* **About this task**:
No pictures should appear. The lines from the beginning of the listing through the one holding "JSON (JavaScript Object" must be reproduced exactly, and nothing more.

* **Source records**:
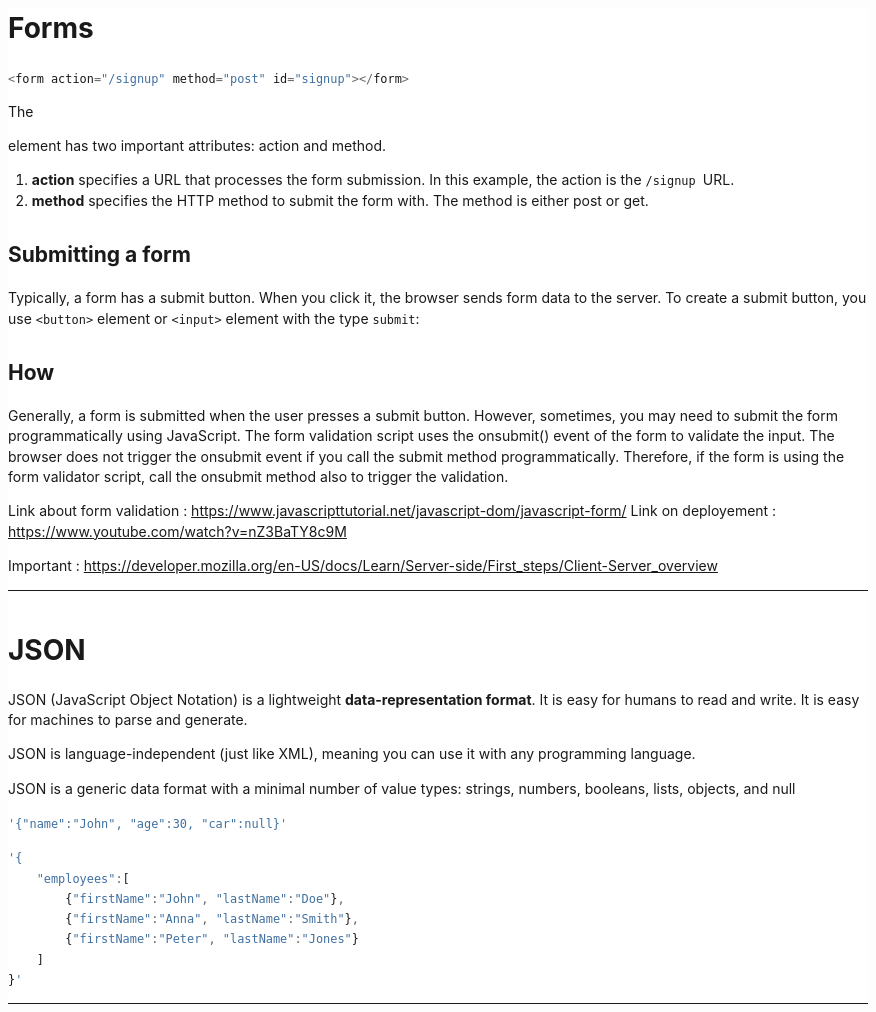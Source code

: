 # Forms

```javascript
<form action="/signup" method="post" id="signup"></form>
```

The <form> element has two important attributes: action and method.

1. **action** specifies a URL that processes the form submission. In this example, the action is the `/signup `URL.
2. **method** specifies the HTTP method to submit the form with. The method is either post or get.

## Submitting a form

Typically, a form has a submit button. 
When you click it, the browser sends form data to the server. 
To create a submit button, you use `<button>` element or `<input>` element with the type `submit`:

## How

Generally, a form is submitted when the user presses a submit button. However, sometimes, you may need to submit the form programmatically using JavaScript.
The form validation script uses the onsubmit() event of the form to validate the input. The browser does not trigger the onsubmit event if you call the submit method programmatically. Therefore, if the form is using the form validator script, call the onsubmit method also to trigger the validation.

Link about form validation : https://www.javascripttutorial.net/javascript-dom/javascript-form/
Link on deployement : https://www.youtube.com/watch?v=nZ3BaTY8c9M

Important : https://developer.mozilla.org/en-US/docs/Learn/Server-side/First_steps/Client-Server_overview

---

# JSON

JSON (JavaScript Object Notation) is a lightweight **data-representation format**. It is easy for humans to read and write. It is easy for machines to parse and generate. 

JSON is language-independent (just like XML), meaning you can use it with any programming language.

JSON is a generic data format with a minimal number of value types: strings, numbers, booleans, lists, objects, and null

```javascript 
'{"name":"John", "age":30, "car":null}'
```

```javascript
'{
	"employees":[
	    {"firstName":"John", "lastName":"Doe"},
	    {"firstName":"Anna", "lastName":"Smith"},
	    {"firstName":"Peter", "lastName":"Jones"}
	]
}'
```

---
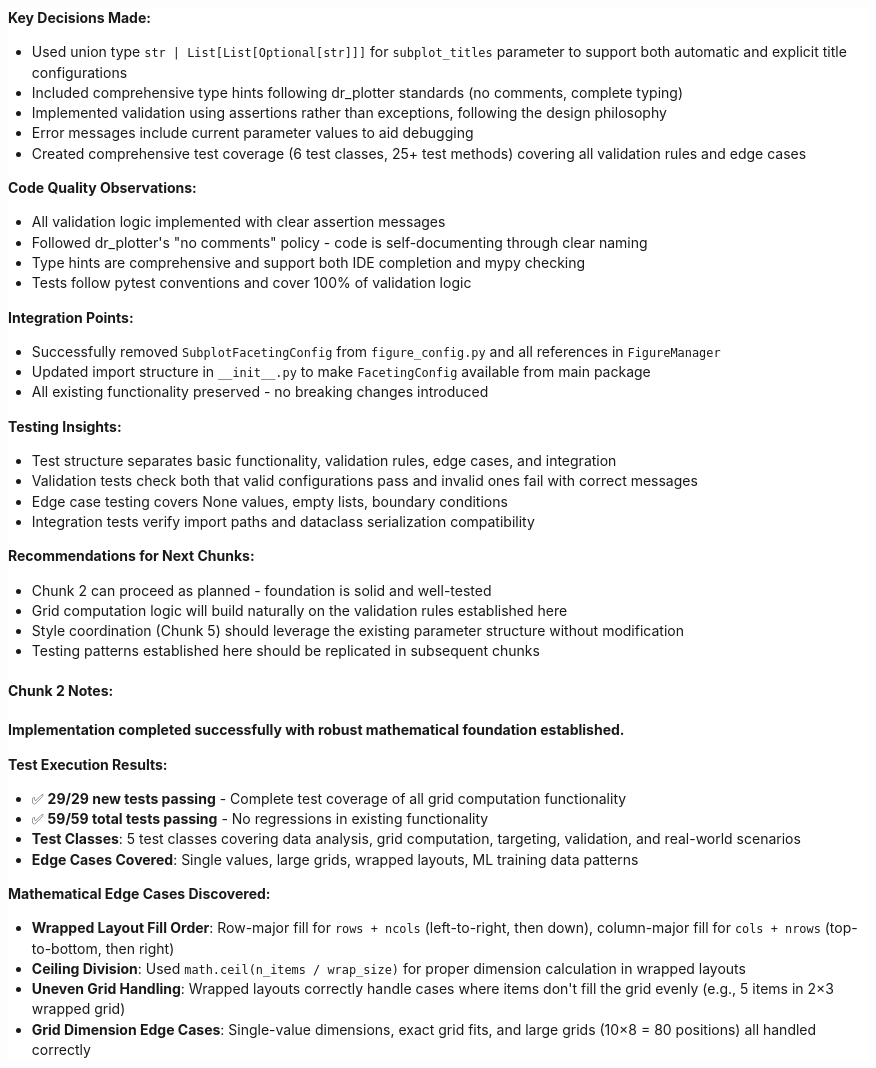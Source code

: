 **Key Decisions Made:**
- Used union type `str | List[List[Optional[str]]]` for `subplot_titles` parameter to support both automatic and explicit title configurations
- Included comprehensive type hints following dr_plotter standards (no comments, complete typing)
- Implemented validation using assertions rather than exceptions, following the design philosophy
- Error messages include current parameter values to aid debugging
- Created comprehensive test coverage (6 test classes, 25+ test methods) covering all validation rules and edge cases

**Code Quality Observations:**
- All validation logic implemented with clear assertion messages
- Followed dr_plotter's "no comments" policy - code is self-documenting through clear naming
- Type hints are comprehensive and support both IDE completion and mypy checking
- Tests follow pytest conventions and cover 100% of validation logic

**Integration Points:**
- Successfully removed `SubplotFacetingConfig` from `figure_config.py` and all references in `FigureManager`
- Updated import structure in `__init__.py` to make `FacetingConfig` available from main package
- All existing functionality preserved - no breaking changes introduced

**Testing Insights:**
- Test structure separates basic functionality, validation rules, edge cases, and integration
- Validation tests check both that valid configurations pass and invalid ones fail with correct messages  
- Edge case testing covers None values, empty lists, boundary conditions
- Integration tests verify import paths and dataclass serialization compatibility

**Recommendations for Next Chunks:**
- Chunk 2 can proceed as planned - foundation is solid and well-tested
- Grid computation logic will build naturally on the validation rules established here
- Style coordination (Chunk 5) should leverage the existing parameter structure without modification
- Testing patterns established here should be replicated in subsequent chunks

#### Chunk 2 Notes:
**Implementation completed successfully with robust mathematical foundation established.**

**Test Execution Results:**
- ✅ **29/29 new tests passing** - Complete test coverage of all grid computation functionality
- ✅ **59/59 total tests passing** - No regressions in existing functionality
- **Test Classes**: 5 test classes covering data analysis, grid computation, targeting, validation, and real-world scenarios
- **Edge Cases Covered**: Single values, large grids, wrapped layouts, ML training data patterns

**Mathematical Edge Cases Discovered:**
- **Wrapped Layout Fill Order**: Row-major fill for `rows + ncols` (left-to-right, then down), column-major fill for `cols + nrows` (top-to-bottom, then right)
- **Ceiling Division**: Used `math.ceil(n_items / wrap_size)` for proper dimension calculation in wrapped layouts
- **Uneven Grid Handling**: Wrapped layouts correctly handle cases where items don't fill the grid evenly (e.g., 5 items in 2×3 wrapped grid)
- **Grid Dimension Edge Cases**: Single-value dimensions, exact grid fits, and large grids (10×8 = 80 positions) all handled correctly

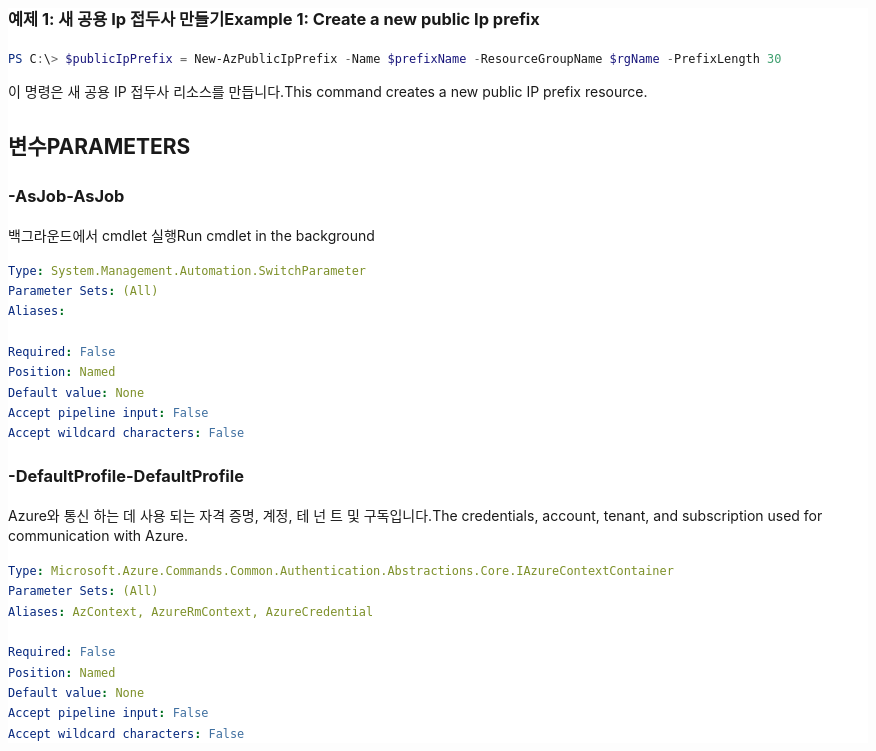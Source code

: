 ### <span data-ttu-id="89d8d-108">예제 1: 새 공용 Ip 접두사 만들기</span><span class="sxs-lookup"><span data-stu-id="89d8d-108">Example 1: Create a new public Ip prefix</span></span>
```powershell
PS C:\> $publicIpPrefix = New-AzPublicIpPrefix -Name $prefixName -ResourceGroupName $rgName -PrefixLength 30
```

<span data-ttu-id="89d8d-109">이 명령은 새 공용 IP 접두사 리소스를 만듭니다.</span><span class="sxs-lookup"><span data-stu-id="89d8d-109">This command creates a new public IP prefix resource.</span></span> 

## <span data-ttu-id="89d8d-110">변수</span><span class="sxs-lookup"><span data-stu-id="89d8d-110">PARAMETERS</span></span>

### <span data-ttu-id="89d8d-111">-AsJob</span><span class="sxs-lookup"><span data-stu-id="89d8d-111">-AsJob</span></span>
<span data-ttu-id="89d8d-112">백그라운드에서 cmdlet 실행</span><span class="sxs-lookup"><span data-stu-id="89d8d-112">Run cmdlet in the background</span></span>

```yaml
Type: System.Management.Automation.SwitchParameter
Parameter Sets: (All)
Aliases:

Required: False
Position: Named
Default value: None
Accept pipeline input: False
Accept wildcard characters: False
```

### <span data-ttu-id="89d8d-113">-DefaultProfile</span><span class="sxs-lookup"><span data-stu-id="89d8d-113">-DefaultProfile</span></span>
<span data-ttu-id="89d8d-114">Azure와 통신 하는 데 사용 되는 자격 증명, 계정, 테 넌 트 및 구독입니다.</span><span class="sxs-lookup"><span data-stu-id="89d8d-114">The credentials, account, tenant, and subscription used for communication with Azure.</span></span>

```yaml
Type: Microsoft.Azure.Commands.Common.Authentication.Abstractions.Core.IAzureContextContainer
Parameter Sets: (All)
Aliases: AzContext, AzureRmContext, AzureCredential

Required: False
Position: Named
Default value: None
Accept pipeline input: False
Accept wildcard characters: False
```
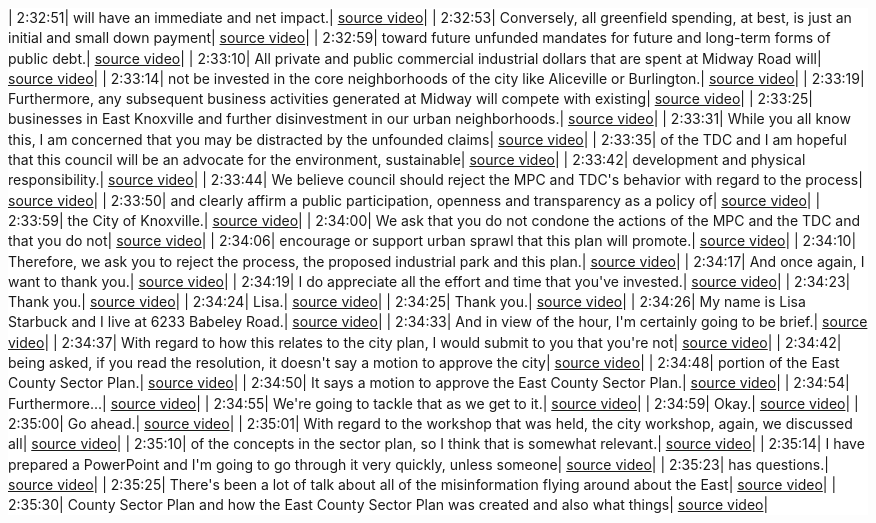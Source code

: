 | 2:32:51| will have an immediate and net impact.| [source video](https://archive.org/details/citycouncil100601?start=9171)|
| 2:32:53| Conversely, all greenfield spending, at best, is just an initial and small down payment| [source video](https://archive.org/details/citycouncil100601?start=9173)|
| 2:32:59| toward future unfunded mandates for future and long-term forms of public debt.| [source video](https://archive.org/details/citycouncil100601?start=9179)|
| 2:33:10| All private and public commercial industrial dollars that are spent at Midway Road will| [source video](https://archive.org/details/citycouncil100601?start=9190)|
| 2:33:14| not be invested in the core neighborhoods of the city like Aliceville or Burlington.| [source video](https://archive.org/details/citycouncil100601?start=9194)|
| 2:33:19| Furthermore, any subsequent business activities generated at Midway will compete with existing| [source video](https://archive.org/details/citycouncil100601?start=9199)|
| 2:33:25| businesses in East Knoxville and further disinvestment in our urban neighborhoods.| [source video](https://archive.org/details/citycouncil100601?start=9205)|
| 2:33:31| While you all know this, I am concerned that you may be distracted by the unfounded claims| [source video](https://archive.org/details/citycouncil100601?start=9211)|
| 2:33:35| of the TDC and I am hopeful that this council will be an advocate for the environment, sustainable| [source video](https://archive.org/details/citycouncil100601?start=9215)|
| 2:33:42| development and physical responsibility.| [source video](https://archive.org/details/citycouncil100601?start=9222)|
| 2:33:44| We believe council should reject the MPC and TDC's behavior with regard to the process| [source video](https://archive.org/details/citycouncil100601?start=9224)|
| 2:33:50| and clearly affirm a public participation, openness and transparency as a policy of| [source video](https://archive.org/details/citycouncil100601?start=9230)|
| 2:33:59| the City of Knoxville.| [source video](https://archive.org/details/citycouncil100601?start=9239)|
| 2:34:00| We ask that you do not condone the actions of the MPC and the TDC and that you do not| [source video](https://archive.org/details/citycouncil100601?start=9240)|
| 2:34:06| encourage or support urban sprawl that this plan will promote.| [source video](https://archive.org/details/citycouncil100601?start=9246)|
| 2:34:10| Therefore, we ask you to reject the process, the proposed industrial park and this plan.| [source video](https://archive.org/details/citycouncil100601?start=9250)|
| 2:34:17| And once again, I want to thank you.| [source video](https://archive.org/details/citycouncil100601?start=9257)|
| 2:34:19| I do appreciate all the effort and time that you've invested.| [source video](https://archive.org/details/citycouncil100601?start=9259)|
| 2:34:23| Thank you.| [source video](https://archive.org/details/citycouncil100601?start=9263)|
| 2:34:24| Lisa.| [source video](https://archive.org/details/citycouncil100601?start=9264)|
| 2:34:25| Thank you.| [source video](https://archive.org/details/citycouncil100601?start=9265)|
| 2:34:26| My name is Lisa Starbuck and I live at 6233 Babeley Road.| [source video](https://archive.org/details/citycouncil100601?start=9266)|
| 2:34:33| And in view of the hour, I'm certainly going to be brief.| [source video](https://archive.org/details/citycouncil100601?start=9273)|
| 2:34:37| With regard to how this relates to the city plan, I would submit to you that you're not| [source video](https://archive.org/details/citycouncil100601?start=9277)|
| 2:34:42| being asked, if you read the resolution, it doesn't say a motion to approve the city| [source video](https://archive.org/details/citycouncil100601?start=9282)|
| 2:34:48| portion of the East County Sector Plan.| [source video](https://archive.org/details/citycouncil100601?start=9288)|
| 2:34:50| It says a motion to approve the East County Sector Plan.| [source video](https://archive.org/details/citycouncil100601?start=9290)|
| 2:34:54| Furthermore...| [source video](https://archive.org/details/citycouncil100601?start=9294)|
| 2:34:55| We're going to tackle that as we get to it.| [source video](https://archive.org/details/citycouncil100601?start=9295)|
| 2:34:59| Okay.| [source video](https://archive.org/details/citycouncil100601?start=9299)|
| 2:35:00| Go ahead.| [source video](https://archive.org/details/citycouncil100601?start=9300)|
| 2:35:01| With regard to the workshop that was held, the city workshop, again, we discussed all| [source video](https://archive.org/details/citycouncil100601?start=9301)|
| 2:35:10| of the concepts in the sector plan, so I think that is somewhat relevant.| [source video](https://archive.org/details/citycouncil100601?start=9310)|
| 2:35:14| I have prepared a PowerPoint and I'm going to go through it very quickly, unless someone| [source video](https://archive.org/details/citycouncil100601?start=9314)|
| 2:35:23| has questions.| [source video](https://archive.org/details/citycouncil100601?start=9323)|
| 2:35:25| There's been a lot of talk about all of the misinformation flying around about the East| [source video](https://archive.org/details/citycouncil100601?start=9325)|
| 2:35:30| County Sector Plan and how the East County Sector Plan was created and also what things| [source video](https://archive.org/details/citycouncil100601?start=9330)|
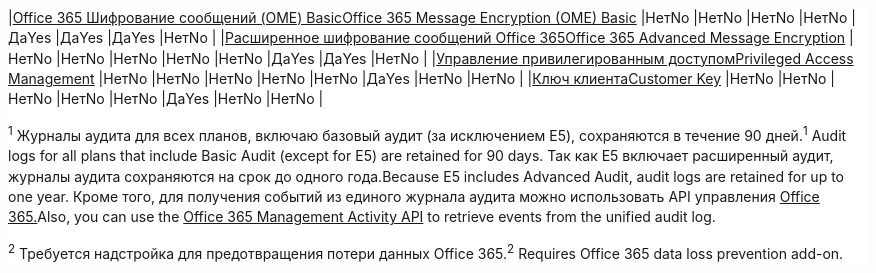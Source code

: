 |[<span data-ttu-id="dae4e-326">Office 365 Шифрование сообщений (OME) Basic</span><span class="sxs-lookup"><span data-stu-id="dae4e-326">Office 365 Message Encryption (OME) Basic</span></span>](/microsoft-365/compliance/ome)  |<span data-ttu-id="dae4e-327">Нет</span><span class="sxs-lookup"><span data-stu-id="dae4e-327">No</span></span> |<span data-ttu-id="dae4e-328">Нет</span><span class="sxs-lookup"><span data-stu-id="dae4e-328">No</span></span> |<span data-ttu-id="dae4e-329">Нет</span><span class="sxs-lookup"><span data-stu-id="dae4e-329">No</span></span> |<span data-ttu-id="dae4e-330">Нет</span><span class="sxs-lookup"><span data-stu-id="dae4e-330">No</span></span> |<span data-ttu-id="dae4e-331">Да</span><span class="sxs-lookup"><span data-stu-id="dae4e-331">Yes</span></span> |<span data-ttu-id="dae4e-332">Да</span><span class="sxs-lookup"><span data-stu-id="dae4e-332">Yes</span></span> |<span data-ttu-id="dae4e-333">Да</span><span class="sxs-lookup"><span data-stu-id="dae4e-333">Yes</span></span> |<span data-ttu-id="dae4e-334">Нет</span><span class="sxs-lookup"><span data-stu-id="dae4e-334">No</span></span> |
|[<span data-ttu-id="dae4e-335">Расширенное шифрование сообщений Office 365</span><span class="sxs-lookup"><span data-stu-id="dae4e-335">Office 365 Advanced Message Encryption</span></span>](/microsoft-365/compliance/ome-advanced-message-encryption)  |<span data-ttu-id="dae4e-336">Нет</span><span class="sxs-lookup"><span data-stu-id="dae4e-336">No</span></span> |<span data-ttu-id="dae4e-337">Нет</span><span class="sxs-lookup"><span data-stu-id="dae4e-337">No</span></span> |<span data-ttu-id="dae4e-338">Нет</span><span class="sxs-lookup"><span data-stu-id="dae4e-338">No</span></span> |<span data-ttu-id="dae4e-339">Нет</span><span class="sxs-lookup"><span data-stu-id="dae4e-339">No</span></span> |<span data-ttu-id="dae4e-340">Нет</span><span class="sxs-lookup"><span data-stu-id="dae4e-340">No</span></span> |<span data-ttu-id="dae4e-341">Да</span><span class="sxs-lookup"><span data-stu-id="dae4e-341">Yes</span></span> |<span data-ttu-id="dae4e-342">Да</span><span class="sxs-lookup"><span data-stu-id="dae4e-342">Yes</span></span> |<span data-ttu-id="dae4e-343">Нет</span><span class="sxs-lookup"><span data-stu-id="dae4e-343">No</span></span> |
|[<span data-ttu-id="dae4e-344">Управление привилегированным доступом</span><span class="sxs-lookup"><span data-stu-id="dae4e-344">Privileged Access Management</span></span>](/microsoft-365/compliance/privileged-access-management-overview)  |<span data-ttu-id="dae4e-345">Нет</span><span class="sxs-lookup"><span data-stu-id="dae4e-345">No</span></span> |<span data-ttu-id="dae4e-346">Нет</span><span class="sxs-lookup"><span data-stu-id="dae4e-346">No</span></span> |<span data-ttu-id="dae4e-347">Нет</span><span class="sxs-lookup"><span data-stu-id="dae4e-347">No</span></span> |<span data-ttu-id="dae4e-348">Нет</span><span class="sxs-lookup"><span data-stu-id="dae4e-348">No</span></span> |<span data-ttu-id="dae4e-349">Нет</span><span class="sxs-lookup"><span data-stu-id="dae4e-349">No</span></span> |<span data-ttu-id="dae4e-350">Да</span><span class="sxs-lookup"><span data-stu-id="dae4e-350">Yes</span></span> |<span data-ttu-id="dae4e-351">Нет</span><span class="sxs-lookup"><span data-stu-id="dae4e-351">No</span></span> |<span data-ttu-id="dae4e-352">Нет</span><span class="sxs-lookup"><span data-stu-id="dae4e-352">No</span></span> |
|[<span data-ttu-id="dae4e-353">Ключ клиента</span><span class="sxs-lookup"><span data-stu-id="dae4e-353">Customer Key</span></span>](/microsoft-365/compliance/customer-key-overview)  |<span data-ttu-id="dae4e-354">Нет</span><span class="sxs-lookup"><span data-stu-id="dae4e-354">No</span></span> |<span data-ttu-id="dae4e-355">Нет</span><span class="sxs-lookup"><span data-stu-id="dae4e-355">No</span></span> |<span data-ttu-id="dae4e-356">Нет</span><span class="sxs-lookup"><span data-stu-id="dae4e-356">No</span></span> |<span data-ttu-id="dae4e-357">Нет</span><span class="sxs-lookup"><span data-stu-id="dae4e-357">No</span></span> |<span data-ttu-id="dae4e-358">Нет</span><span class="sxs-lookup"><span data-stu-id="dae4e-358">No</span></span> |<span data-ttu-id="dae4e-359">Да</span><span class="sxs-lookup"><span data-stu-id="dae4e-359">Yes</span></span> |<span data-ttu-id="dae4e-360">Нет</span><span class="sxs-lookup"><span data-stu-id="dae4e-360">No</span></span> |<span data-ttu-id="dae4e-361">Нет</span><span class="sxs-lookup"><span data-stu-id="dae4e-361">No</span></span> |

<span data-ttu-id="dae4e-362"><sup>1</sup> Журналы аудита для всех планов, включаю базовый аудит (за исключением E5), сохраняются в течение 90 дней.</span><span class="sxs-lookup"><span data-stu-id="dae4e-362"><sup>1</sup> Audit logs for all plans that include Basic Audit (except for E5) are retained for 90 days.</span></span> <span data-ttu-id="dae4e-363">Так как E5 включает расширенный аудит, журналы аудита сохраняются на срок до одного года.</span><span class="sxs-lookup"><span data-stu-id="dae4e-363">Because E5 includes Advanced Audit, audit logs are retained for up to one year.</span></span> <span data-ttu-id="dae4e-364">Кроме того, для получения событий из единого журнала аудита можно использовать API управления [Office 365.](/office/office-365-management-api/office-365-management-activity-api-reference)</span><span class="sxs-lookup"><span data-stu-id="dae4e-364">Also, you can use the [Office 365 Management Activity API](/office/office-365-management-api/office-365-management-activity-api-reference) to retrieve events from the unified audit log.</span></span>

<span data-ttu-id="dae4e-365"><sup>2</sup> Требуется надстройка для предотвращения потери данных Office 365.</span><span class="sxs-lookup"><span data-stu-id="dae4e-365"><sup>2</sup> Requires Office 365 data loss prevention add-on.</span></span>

* **Expected answer**:
Source code

: # Forms

```javascript
<form action="/signup" method="post" id="signup"></form>
```

The <form> element has two important attributes: action and method.

1. **action** specifies a URL that processes the form submission. In this example, the action is the `/signup `URL.
2. **method** specifies the HTTP method to submit the form with. The method is either post or get.

## Submitting a form

Typically, a form has a submit button. 
When you click it, the browser sends form data to the server. 
To create a submit button, you use `<button>` element or `<input>` element with the type `submit`:

## How

Generally, a form is submitted when the user presses a submit button. However, sometimes, you may need to submit the form programmatically using JavaScript.
The form validation script uses the onsubmit() event of the form to validate the input. The browser does not trigger the onsubmit event if you call the submit method programmatically. Therefore, if the form is using the form validator script, call the onsubmit method also to trigger the validation.

Link about form validation : https://www.javascripttutorial.net/javascript-dom/javascript-form/
Link on deployement : https://www.youtube.com/watch?v=nZ3BaTY8c9M

Important : https://developer.mozilla.org/en-US/docs/Learn/Server-side/First_steps/Client-Server_overview

---

# JSON

JSON (JavaScript Object Notation) is a lightweight **data-representation format**. It is easy for humans to read and write. It is easy for machines to parse and generate. 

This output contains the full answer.